One reason children’s pasts were so fraught was that institutions, states and parents fought bitterly over who could be trusted to interpret them. Words like “indoctrination” and “hypnotism” recur in the opposing accounts of angry state officials, institutions and parents/guardians who felt that keeping children away from their “true” identity or home would result in their moral, physical and ideological ruin. Dramatic scenes unfolded as the various claimants made mutually exclusive assertions regarding the whereabouts of that “true” home and what the corresponding “true” identity of these children was. These claimants did not want children to forget the past; rather, they felt entitled to plant a particular version of the past in the minds and memories of the children in their care. Discussions of lost children thus invariably raised the issue of how to educate them—what to tell them about the war and what they should learn from it.

Just after the war the Czech pacifist Premysl Pitter brought together more than 800 displaced Czech, German and Jewish children in collective children’s homes—or “castles,” as he called them—in Czechoslovakia to re-educate them in tolerance. Bunking survivors of Nazi concentration camps alongside former members of the Hitler Youth, Pitter and the castle staff drilled a single lesson into the children: Czechs, Germans and Jews had to band together if they hoped to combat the Soviet/Communist threat. Pitter’s emphasis on ethno-religious pluralism was unusual in postwar Europe. Zahra stresses that national-ethnic solidarity and the sanctity of the nation-state were so much a part of the postwar ethos that camps for displaced persons (DP) generally separated residents by nationality; Jews in particular often had their camps, schools, aid supplies and emigration assistance furnished by Jewish charitable organizations abroad. One Jewish organization operating in France gave its stated goal for the displaced children in its care as “to return them to Judaism, and then to prepare them if necessary for emigration to Palestine.” When a colleague from New York expressed concern over the “one-sided” education of Jewish children in DP camps, one teacher replied, “Indoctrination may not be good for normal children in normal surroundings.

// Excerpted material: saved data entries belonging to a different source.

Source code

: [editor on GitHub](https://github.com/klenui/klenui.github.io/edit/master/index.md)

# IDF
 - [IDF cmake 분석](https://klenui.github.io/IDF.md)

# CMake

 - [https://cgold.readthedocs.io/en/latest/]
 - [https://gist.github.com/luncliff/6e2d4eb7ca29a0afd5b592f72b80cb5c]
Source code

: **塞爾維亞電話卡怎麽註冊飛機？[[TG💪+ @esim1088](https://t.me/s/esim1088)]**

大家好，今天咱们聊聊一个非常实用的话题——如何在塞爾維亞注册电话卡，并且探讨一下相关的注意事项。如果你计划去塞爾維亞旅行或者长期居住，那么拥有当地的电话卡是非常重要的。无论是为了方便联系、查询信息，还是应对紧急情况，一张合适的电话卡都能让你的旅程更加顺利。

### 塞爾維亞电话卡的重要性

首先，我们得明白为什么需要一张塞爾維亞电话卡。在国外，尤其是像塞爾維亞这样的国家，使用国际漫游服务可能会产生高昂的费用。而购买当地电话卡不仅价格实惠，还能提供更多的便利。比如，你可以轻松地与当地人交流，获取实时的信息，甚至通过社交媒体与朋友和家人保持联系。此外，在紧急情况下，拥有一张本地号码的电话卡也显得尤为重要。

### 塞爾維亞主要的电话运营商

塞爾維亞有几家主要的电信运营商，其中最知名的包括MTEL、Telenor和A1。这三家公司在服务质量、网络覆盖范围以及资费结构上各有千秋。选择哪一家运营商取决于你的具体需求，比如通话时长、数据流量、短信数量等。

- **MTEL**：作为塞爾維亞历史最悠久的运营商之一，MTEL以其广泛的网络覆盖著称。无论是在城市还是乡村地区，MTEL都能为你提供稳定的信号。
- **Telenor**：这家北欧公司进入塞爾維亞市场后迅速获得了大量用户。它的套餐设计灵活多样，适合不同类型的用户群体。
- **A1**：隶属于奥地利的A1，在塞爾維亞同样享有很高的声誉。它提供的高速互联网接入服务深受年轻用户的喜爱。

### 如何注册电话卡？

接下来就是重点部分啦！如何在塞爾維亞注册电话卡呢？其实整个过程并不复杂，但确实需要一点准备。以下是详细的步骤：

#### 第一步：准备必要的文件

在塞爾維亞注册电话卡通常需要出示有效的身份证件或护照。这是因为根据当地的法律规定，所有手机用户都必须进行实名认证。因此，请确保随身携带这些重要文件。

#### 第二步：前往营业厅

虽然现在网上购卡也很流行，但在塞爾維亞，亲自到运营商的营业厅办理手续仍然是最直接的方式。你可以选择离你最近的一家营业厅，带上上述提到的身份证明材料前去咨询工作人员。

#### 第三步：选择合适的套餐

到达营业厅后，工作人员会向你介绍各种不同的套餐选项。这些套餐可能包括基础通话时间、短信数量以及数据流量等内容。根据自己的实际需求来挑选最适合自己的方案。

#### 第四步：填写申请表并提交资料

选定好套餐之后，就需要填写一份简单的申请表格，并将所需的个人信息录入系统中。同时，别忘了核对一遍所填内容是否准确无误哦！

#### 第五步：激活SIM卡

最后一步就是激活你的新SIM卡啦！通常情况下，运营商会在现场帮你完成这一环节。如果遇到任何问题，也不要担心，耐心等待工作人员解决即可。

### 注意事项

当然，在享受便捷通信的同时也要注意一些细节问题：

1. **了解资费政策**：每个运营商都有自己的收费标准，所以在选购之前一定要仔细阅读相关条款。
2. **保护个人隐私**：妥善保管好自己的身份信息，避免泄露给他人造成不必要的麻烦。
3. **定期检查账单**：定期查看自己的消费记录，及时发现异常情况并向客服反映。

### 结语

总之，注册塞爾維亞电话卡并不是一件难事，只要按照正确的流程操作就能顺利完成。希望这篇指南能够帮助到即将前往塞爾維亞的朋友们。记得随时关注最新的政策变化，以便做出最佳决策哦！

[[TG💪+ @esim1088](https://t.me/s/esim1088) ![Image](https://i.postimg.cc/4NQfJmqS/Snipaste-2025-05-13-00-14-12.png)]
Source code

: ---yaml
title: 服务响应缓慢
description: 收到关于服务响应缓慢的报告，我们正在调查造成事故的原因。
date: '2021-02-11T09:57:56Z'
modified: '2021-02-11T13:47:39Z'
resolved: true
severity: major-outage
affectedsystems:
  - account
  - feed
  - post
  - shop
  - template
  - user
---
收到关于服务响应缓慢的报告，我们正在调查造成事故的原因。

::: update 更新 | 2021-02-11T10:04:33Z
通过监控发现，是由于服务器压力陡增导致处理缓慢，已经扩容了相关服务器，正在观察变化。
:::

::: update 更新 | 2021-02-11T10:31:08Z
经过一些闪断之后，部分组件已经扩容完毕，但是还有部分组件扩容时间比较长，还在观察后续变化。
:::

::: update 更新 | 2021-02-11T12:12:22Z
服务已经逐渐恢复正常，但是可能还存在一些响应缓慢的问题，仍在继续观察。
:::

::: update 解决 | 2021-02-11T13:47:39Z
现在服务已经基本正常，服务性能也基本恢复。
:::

But what is normal here?… A crooked foot needs a crooked shoe.”

Aid workers, like Syma Klok of the UN Relief and Rehabilitation Administration (UNRRA), testified to the hope and long hours spent “on individual children…endeavoring to revive their love for their family and country.” Yet, as Zahra writes, postwar nationalists, psychologists and workers for international charity organizations were frequently given to bouts of frustration and despair, fearing that the “crooked foot” could never be set straight, and that children more generally were neither malleable nor innocent. In the words of Anna Freud, who was among those seeking to assess the impact of children’s experiences of war and displacement at mid-century, “It is a common misunderstanding of the child’s nature which leads people to suppose that children will be saddened by the sight of destruction and aggression.” Far from being traumatized by such experiences, children were as likely to be scintillated by them, Freud argued. “If we observe young children at play, we notice that they will destroy their toys, pull off the arms and legs of their dolls and or soldiers, puncture their balls, smash whatever is breakable, and will mind the result only because complete destruction of the toy blocks further play.”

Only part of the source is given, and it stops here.